West Midlands brewers move to reassure drinkers as bottled beer shortage looms

Beer drinkers can rest easy – a global shortage of glass won't lead to a rationing of their favourite tipple.

Breweries across the West Midlands offered reassurance after warnings that the UK is on the brink of a bottled beer shortage.

One leading wholesaler says suppliers are already starting to deal with a glassware shortage, as prices jumped by 80 per cent in the last 12 months due to rising energy costs.

The warning comes after beer experts in Germany said the country could be facing a glassware shortage this summer, with their small and medium-sized breweries expected to bear the brunt.

It is only a matter of time before the shortage is felt within the UK's beer industry, according to Julie Dunn, operations director at one of Scotland's largest wholesalers, Dunns Food and Drinks.

She said: "It won't be long before the glassware shortages hits UK consumers.
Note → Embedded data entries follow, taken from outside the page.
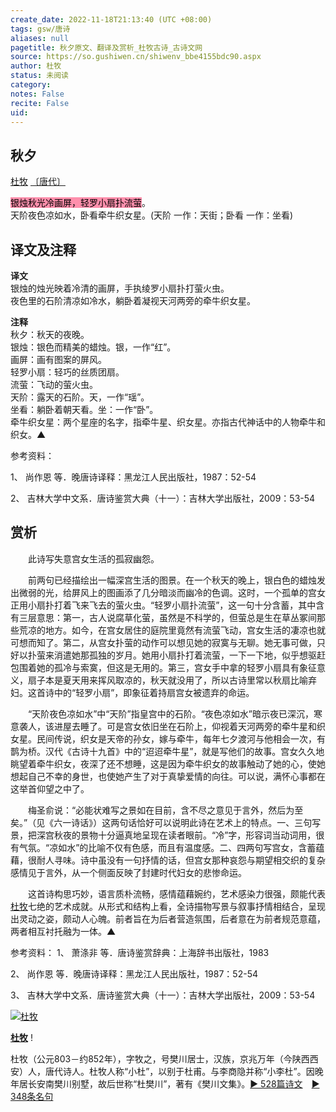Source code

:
 ```yaml
---
create_date: 2022-11-18T21:13:40 (UTC +08:00)
tags: gsw/唐诗
aliases: null
pagetitle: 秋夕原文、翻译及赏析_杜牧古诗_古诗文网
source: https://so.gushiwen.cn/shiwenv_bbe4155bdc90.aspx
author: 杜牧
status: 未阅读
category: 
notes: False
recite: False
uid: 
---
```


## 秋夕

[杜牧](https://so.gushiwen.cn/authorv_727e9dff8850.aspx) [〔唐代〕](https://so.gushiwen.cn/shiwens/default.aspx?cstr=%e5%94%90%e4%bb%a3)

<mark style="background: #FF5582A6;">银烛秋光冷画屏，轻罗小扇扑流萤</mark>。  
天阶夜色凉如水，卧看牵牛织女星。(天阶 一作：天街；卧看 一作：坐看)

## 译文及注释



**译文**  
银烛的烛光映着冷清的画屏，手执绫罗小扇扑打萤火虫。  
夜色里的石阶清凉如冷水，躺卧着凝视天河两旁的牵牛织女星。

**注释**  
秋夕：秋天的夜晚。  
银烛：银色而精美的蜡烛。银，一作“红”。  
画屏：画有图案的屏风。  
轻罗小扇：轻巧的丝质团扇。  
流萤：飞动的萤火虫。  
天阶：露天的石阶。天，一作“瑶”。  
坐看：躺卧着朝天看。坐：一作“卧”。  
牵牛织女星：两个星座的名字，指牵牛星、织女星。亦指古代神话中的人物牵牛和织女。▲

参考资料：

1、 尚作恩 等．晚唐诗译释：黑龙江人民出版社，1987：52-54

2、 吉林大学中文系．唐诗鉴赏大典（十一）：吉林大学出版社，2009：53-54

## 赏析



　　此诗写失意宫女生活的孤寂幽怨。

　　前两句已经描绘出一幅深宫生活的图景。在一个秋天的晚上，银白色的蜡烛发出微弱的光，给屏风上的图画添了几分暗淡而幽冷的色调。这时，一个孤单的宫女正用小扇扑打着飞来飞去的萤火虫。“轻罗小扇扑流萤”，这一句十分含蓄，其中含有三层意思：第一，古人说腐草化萤，虽然是不科学的，但萤总是生在草丛冢间那些荒凉的地方。如今，在宫女居住的庭院里竟然有流萤飞动，宫女生活的凄凉也就可想而知了。第二，从宫女扑萤的动作可以想见她的寂寞与无聊。她无事可做，只好以扑萤来消遣她那孤独的岁月。她用小扇扑打着流萤，一下一下地，似乎想驱赶包围着她的孤冷与索寞，但这是无用的。第三，宫女手中拿的轻罗小扇具有象征意义，扇子本是夏天用来挥风取凉的，秋天就没用了，所以古诗里常以秋扇比喻弃妇。这首诗中的“轻罗小扇”，即象征着持扇宫女被遗弃的命运。

　　“天阶夜色凉如水”中“天阶”指皇宫中的石阶。“夜色凉如水”暗示夜已深沉，寒意袭人，该进屋去睡了。可是宫女依旧坐在石阶上，仰视着天河两旁的牵牛星和织女星。民间传说，织女是天帝的孙女，嫁与牵牛，每年七夕渡河与他相会一次，有鹊为桥。汉代《古诗十九首》中的“迢迢牵牛星”，就是写他们的故事。宫女久久地眺望着牵牛织女，夜深了还不想睡，这是因为牵牛织女的故事触动了她的心，使她想起自己不幸的身世，也使她产生了对于真挚爱情的向往。可以说，满怀心事都在这举首仰望之中了。

　　梅圣俞说：“必能状难写之景如在目前，含不尽之意见于言外，然后为至矣。”（见《六一诗话》）这两句话恰好可以说明此诗在艺术上的特点。一、三句写景，把深宫秋夜的景物十分逼真地呈现在读者眼前。“冷”字，形容词当动词用，很有气氛。“凉如水”的比喻不仅有色感，而且有温度感。二、四两句写宫女，含蓄蕴藉，很耐人寻味。诗中虽没有一句抒情的话，但宫女那种哀怨与期望相交织的复杂感情见于言外，从一个侧面反映了封建时代妇女的悲惨命运。

　　这首诗构思巧妙，语言质朴流畅，感情蕴藉婉约，艺术感染力很强，颇能代表[杜牧](https://so.gushiwen.cn/authorv_727e9dff8850.aspx)七绝的艺术成就。从形式和结构上看，全诗描物写景与叙事抒情相结合，呈现出灵动之姿，颇动人心魄。前者旨在为后者营造氛围，后者意在为前者规范意蕴，两者相互衬托融为一体。▲

参考资料：
1、 萧涤非 等．唐诗鉴赏辞典：上海辞书出版社，1983

2、 尚作恩 等．晚唐诗译释：黑龙江人民出版社，1987：52-54

3、 吉林大学中文系．唐诗鉴赏大典（十一）：吉林大学出版社，2009：53-54

[![杜牧](https://song.gushiwen.cn/authorImg/dumu.jpg)](https://so.gushiwen.cn/authorv_727e9dff8850.aspx)

[**杜牧**](https://so.gushiwen.cn/authorv_727e9dff8850.aspx) !

杜牧（公元803－约852年），字牧之，号樊川居士，汉族，京兆万年（今陕西西安）人，唐代诗人。杜牧人称“小杜”，以别于杜甫。与李商隐并称“小李杜”。因晚年居长安南樊川别墅，故后世称“杜樊川”，著有《樊川文集》。[► 528篇诗文](https://so.gushiwen.cn/shiwens/default.aspx?astr=%e6%9d%9c%e7%89%a7)　[► 348条名句](https://so.gushiwen.cn/mingjus/default.aspx?astr=%e6%9d%9c%e7%89%a7)
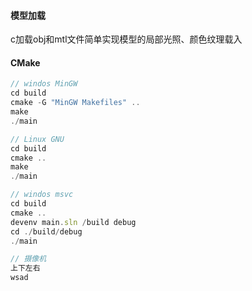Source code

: #### 模型加载
c加载obj和mtl文件简单实现模型的局部光照、颜色纹理载入

#### CMake
```javascript
// windos MinGW
cd build
cmake -G "MinGW Makefiles" ..
make
./main

// Linux GNU
cd build
cmake ..
make
./main

// windos msvc
cd build
cmake ..
devenv main.sln /build debug      
cd ./build/debug
./main

// 摄像机
上下左右
wsad
```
Our wine and spirits suppliers from around the globe are facing ongoing struggles that will have a knock-on effect.

"As a result, there could be less variety in the bottled beers we see on UK shelves. Specialist bottles and glassware hold a very important place in the heritage of the beer industry and I expect that while some breweries will convert to cans to ensure consistent supply, others will look at this as devaluing the brand, so will inevitably pass the additional cost onto beer drinkers.

"We sell a huge amount of beer from Germany, so I would expect us to feel a fairly seismic hit in the very near future. However, Dunns will always endeavour to source the best possible range it can."
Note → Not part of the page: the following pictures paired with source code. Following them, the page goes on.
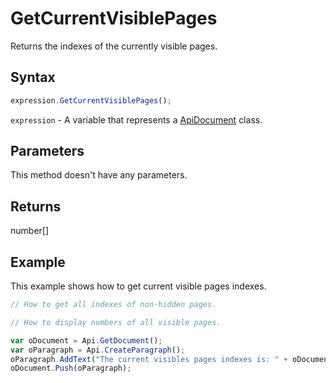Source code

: # GetCurrentVisiblePages

Returns the indexes of the currently visible pages.

## Syntax

```javascript
expression.GetCurrentVisiblePages();
```

`expression` - A variable that represents a [ApiDocument](../ApiDocument.md) class.

## Parameters

This method doesn't have any parameters.

## Returns

number[]

## Example

This example shows how to get current visible pages indexes.

```javascript editor-docx
// How to get all indexes of non-hidden pages.

// How to display numbers of all visible pages.

var oDocument = Api.GetDocument();
var oParagraph = Api.CreateParagraph();
oParagraph.AddText("The current visibles pages indexes is: " + oDocument.GetCurrentVisiblePages());
oDocument.Push(oParagraph);
```
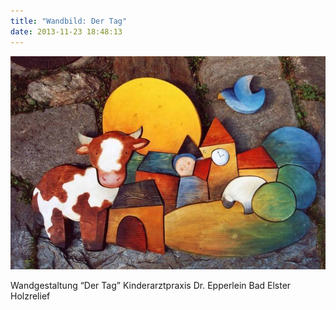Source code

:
 ```yaml
---
title: "Wandbild: Der Tag"
date: 2013-11-23 18:48:13
---
```

![Wandbild: Der Tag](/img/wandbilder/wandbild-der-tag.jpg)

Wandgestaltung “Der Tag” Kinderarztpraxis Dr. Epperlein Bad Elster<br>
Holzrelief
Businesses in the West Midlands say they are aware of the problems but that there is no need to panic.

Director of Edwin Holden's Bottling Company, Mark Hammond, said that the Woodsetton business, which buys in all its bottles, was experiencing some problems with importing bottles from Europe but supply from the UK was "pretty steady".
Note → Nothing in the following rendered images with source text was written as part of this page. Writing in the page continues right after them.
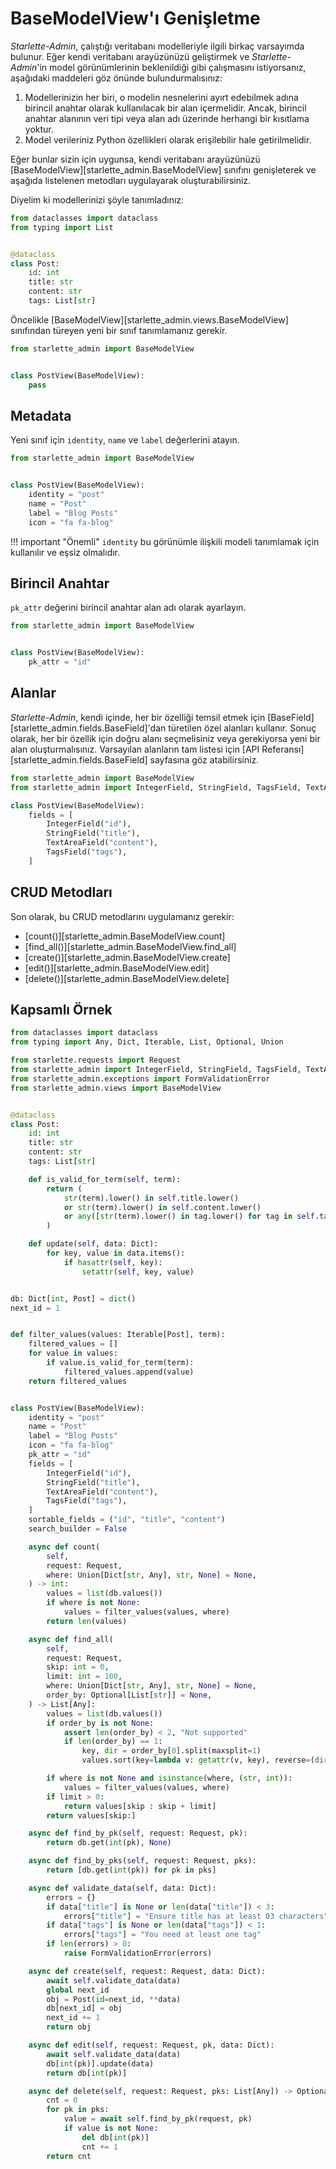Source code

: # BaseModelView'ı Genişletme

*Starlette-Admin*, çalıştığı veritabanı modelleriyle ilgili birkaç varsayımda bulunur. Eğer kendi veritabanı arayüzünüzü geliştirmek ve *Starlette-Admin*'in model görünümlerinin beklenildiği gibi çalışmasını istiyorsanız, aşağıdaki maddeleri göz önünde bulundurmalısınız:

1. Modellerinizin her biri, o modelin nesnelerini ayırt edebilmek adına birincil anahtar olarak kullanılacak bir alan içermelidir. Ancak, birincil anahtar alanının veri tipi veya alan adı üzerinde herhangi bir kısıtlama yoktur.
2. Model verileriniz Python özellikleri olarak erişilebilir hale getirilmelidir.

Eğer bunlar sizin için uygunsa, kendi veritabanı arayüzünüzü [BaseModelView][starlette_admin.BaseModelView] sınıfını genişleterek ve aşağıda listelenen metodları uygulayarak oluşturabilirsiniz.

Diyelim ki modellerinizi şöyle tanımladınız:

```python
from dataclasses import dataclass
from typing import List


@dataclass
class Post:
    id: int
    title: str
    content: str
    tags: List[str]

```

Öncelikle [BaseModelView][starlette_admin.views.BaseModelView] sınıfından türeyen yeni bir sınıf tanımlamanız gerekir.

```python
from starlette_admin import BaseModelView


class PostView(BaseModelView):
    pass
```

## Metadata

Yeni sınıf için `identity`, `name` ve `label` değerlerini atayın.

```python
from starlette_admin import BaseModelView


class PostView(BaseModelView):
    identity = "post"
    name = "Post"
    label = "Blog Posts"
    icon = "fa fa-blog"
```

!!! important "Önemli"
     `identity` bu görünümle ilişkili modeli tanımlamak için kullanılır ve eşsiz olmalıdır.

## Birincil Anahtar

`pk_attr` değerini birincil anahtar alan adı olarak ayarlayın.

```python
from starlette_admin import BaseModelView


class PostView(BaseModelView):
    pk_attr = "id"
```

## Alanlar

*Starlette-Admin*, kendi içinde, her bir özelliği temsil etmek için [BaseField][starlette_admin.fields.BaseField]'dan türetilen özel alanları kullanır. Sonuç olarak, her bir özellik için doğru alanı seçmelisiniz veya gerekiyorsa yeni bir alan oluşturmalısınız. Varsayılan alanların tam listesi için [API Referansı][starlette_admin.fields.BaseField] sayfasına göz atabilirsiniz.

```python
from starlette_admin import BaseModelView
from starlette_admin import IntegerField, StringField, TagsField, TextAreaField

class PostView(BaseModelView):
    fields = [
        IntegerField("id"),
        StringField("title"),
        TextAreaField("content"),
        TagsField("tags"),
    ]
```

## CRUD Metodları

Son olarak, bu CRUD metodlarını uygulamanız gerekir:

* [count()][starlette_admin.BaseModelView.count]
* [find_all()][starlette_admin.BaseModelView.find_all]
* [create()][starlette_admin.BaseModelView.create]
* [edit()][starlette_admin.BaseModelView.edit]
* [delete()][starlette_admin.BaseModelView.delete]

## Kapsamlı Örnek

```python
from dataclasses import dataclass
from typing import Any, Dict, Iterable, List, Optional, Union

from starlette.requests import Request
from starlette_admin import IntegerField, StringField, TagsField, TextAreaField
from starlette_admin.exceptions import FormValidationError
from starlette_admin.views import BaseModelView


@dataclass
class Post:
    id: int
    title: str
    content: str
    tags: List[str]

    def is_valid_for_term(self, term):
        return (
            str(term).lower() in self.title.lower()
            or str(term).lower() in self.content.lower()
            or any([str(term).lower() in tag.lower() for tag in self.tags])
        )

    def update(self, data: Dict):
        for key, value in data.items():
            if hasattr(self, key):
                setattr(self, key, value)


db: Dict[int, Post] = dict()
next_id = 1


def filter_values(values: Iterable[Post], term):
    filtered_values = []
    for value in values:
        if value.is_valid_for_term(term):
            filtered_values.append(value)
    return filtered_values


class PostView(BaseModelView):
    identity = "post"
    name = "Post"
    label = "Blog Posts"
    icon = "fa fa-blog"
    pk_attr = "id"
    fields = [
        IntegerField("id"),
        StringField("title"),
        TextAreaField("content"),
        TagsField("tags"),
    ]
    sortable_fields = ("id", "title", "content")
    search_builder = False

    async def count(
        self,
        request: Request,
        where: Union[Dict[str, Any], str, None] = None,
    ) -> int:
        values = list(db.values())
        if where is not None:
            values = filter_values(values, where)
        return len(values)

    async def find_all(
        self,
        request: Request,
        skip: int = 0,
        limit: int = 100,
        where: Union[Dict[str, Any], str, None] = None,
        order_by: Optional[List[str]] = None,
    ) -> List[Any]:
        values = list(db.values())
        if order_by is not None:
            assert len(order_by) < 2, "Not supported"
            if len(order_by) == 1:
                key, dir = order_by[0].split(maxsplit=1)
                values.sort(key=lambda v: getattr(v, key), reverse=(dir == "desc"))

        if where is not None and isinstance(where, (str, int)):
            values = filter_values(values, where)
        if limit > 0:
            return values[skip : skip + limit]
        return values[skip:]

    async def find_by_pk(self, request: Request, pk):
        return db.get(int(pk), None)

    async def find_by_pks(self, request: Request, pks):
        return [db.get(int(pk)) for pk in pks]

    async def validate_data(self, data: Dict):
        errors = {}
        if data["title"] is None or len(data["title"]) < 3:
            errors["title"] = "Ensure title has at least 03 characters"
        if data["tags"] is None or len(data["tags"]) < 1:
            errors["tags"] = "You need at least one tag"
        if len(errors) > 0:
            raise FormValidationError(errors)

    async def create(self, request: Request, data: Dict):
        await self.validate_data(data)
        global next_id
        obj = Post(id=next_id, **data)
        db[next_id] = obj
        next_id += 1
        return obj

    async def edit(self, request: Request, pk, data: Dict):
        await self.validate_data(data)
        db[int(pk)].update(data)
        return db[int(pk)]

    async def delete(self, request: Request, pks: List[Any]) -> Optional[int]:
        cnt = 0
        for pk in pks:
            value = await self.find_by_pk(request, pk)
            if value is not None:
                del db[int(pk)]
                cnt += 1
        return cnt

```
"We have no current shortage of bottles," he added.

The business in George Street, which carries out bottling for Holden's Brewery and breweries across the West Midlands and further afield, was at full capacity during the height of the coronavirus pandemic. Mr Hammond said demand for bottling had slowed since then.

Wolverhampton-based Carlsberg Marston's Brewing Company, which has a bottling plant in Burton upon Trent, said its procurement team had reported that it had a good supply of glass bottles for CMBC in the UK.

"We do not see any supply issues on the horizon that will directly impact us," said spokesman Edward Halliday.

Beer accounts for more than £7.1 billion of spend in 2020 – putting it as the most popular, alcoholic drink choice in the UK.

A marked shift towards people opting to drink beer at home rather than in hospitality venues was noted in 2017, with more than 53 per cent of all beer sales happening off trade – an increase of 20 per cent since 2000.

Scottish brewers have already taken action to combat the rising production costs. Edinburgh-based brewery Vault City Brewing will switch to predominantly can-only releases next month.

Steven Smith-Hay, the company's co-founder, said: "We started introducing cans to our release schedule in January because of rising costs and challenges with availability.

"This was initially just for our session sours and supermarket range, but because production prices are so high, we've decided to make all our beers can-only from June, with the exception of a few special releases each year."

Mr Smith-Hay said the company are paying approximately 65p per bottle currently - which is around 15p more than six months ago.

He added: "If you think about the volume of beer we're bottling even as a microbrewery, the costs really start to pile up. It's just not viable to keep going in that direction."